[INPUT RECORDS — start]
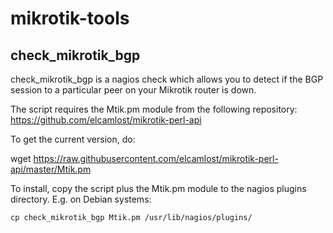 # mikrotik-tools

## check_mikrotik_bgp

check_mikrotik_bgp is a nagios check which allows you to detect if the
BGP session to a particular peer on your Mikrotik router is down.

The script requires the Mtik.pm module from the following repository:
https://github.com/elcamlost/mikrotik-perl-api

To get the current version, do:

wget https://raw.githubusercontent.com/elcamlost/mikrotik-perl-api/master/Mtik.pm

To install, copy the script plus the Mtik.pm module to the nagios
plugins directory. E.g. on Debian systems:

    cp check_mikrotik_bgp Mtik.pm /usr/lib/nagios/plugins/
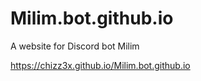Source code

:# Milim.bot.github.io
A website for Discord bot Milim

https://chizz3x.github.io/Milim.bot.github.io
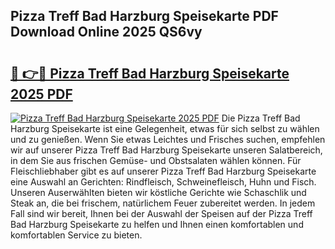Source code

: ## Pizza Treff Bad Harzburg Speisekarte PDF Download Online 2025 QS6vy

# <h2><a href="http://gc95l6u.nevu.top/?p=Pizza+Treff+Bad+Harzburg+Speisekarte">🔗 👉🔴 Pizza Treff Bad Harzburg Speisekarte 2025 PDF</a></h2>

[![Pizza Treff Bad Harzburg Speisekarte 2025 PDF](https://i.imgur.com/dBaPXMq.png)](http://gc95l6u.nevu.top/?p=Pizza+Treff+Bad+Harzburg+Speisekarte)
Die Pizza Treff Bad Harzburg Speisekarte ist eine Gelegenheit, etwas für sich selbst zu wählen und zu genießen. Wenn Sie etwas Leichtes und Frisches suchen, empfehlen wir auf unserer Pizza Treff Bad Harzburg Speisekarte unseren Salatbereich, in dem Sie aus frischen Gemüse- und Obstsalaten wählen können. Für Fleischliebhaber gibt es auf unserer Pizza Treff Bad Harzburg Speisekarte eine Auswahl an Gerichten: Rindfleisch, Schweinefleisch, Huhn und Fisch. Unseren Auserwählten bieten wir köstliche Gerichte wie Schaschlik und Steak an, die bei frischem, natürlichem Feuer zubereitet werden. In jedem Fall sind wir bereit, Ihnen bei der Auswahl der Speisen auf der Pizza Treff Bad Harzburg Speisekarte zu helfen und Ihnen einen komfortablen und komfortablen Service zu bieten.
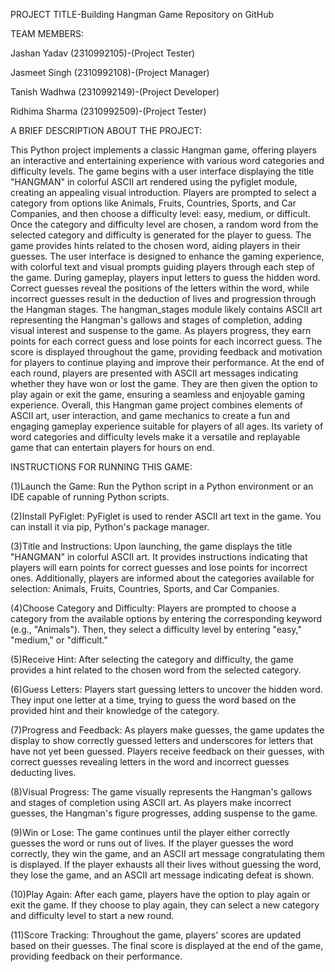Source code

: PROJECT TITLE-Building Hangman Game Repository on GitHub

TEAM MEMBERS:

Jashan Yadav    (2310992105)-(Project Tester)

Jasmeet Singh   (2310992108)-(Project Manager)

Tanish Wadhwa   (2310992149)-(Project Developer)

Ridhima Sharma  (2310992509)-(Project Tester)

A BRIEF DESCRIPTION ABOUT THE PROJECT:

This Python project implements a classic Hangman game, offering players an interactive and entertaining experience with various word categories and difficulty levels. The game begins with a user interface displaying the title "HANGMAN" in colorful ASCII art rendered using the pyfiglet module, creating an appealing visual introduction. Players are prompted to select a category from options like Animals, Fruits, Countries, Sports, and Car Companies, and then choose a difficulty level: easy, medium, or difficult.
Once the category and difficulty level are chosen, a random word from the selected category and difficulty is generated for the player to guess. The game provides hints related to the chosen word, aiding players in their guesses. The user interface is designed to enhance the gaming experience, with colorful text and visual prompts guiding players through each step of the game.
During gameplay, players input letters to guess the hidden word. Correct guesses reveal the positions of the letters within the word, while incorrect guesses result in the deduction of lives and progression through the Hangman stages. The hangman_stages module likely contains ASCII art representing the Hangman's gallows and stages of completion, adding visual interest and suspense to the game.
As players progress, they earn points for each correct guess and lose points for each incorrect guess. The score is displayed throughout the game, providing feedback and motivation for players to continue playing and improve their performance.
At the end of each round, players are presented with ASCII art messages indicating whether they have won or lost the game. They are then given the option to play again or exit the game, ensuring a seamless and enjoyable gaming experience.
Overall, this Hangman game project combines elements of ASCII art, user interaction, and game mechanics to create a fun and engaging gameplay experience suitable for players of all ages. Its variety of word categories and difficulty levels make it a versatile and replayable game that can entertain players for hours on end.

INSTRUCTIONS FOR RUNNING THIS GAME:

(1)Launch the Game: Run the Python script in a Python environment or an IDE capable of running Python scripts.

(2)Install PyFiglet: PyFiglet is used to render ASCII art text in the game. You can install it via pip, Python's package manager.

(3)Title and Instructions: Upon launching, the game displays the title "HANGMAN" in colorful ASCII art. It provides instructions indicating that players will earn points for correct guesses and lose points for incorrect ones. Additionally, players are informed about the categories available for selection: Animals, Fruits, Countries, Sports, and Car Companies.

(4)Choose Category and Difficulty: Players are prompted to choose a category from the available options by entering the corresponding keyword (e.g., "Animals"). Then, they select a difficulty level by entering "easy," "medium," or "difficult."

(5)Receive Hint: After selecting the category and difficulty, the game provides a hint related to the chosen word from the selected category.

(6)Guess Letters: Players start guessing letters to uncover the hidden word. They input one letter at a time, trying to guess the word based on the provided hint and their knowledge of the category.

(7)Progress and Feedback: As players make guesses, the game updates the display to show correctly guessed letters and underscores for letters that have not yet been guessed. Players receive feedback on their guesses, with correct guesses revealing letters in the word and incorrect guesses deducting lives.

(8)Visual Progress: The game visually represents the Hangman's gallows and stages of completion using ASCII art. As players make incorrect guesses, the Hangman's figure progresses, adding suspense to the game.

(9)Win or Lose: The game continues until the player either correctly guesses the word or runs out of lives. If the player guesses the word correctly, they win the game, and an ASCII art message congratulating them is displayed. If the player exhausts all their lives without guessing the word, they lose the game, and an ASCII art message indicating defeat is shown.

(10)Play Again: After each game, players have the option to play again or exit the game. If they choose to play again, they can select a new category and difficulty level to start a new round.

(11)Score Tracking: Throughout the game, players' scores are updated based on their guesses. The final score is displayed at the end of the game, providing feedback on their performance.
[INPUT RECORDS — finish]
● WORK ITEM
Print only what lies in the material above starting at the line with "(5)Receive Hint: After" and ending at the line with "(7)Progress and Feedback: As", every line exactly as given.

● WRITTEN ANSWER
(5)Receive Hint: After selecting the category and difficulty, the game provides a hint related to the chosen word from the selected category.

(6)Guess Letters: Players start guessing letters to uncover the hidden word. They input one letter at a time, trying to guess the word based on the provided hint and their knowledge of the category.

(7)Progress and Feedback: As players make guesses, the game updates the display to show correctly guessed letters and underscores for letters that have not yet been guessed. Players receive feedback on their guesses, with correct guesses revealing letters in the word and incorrect guesses deducting lives.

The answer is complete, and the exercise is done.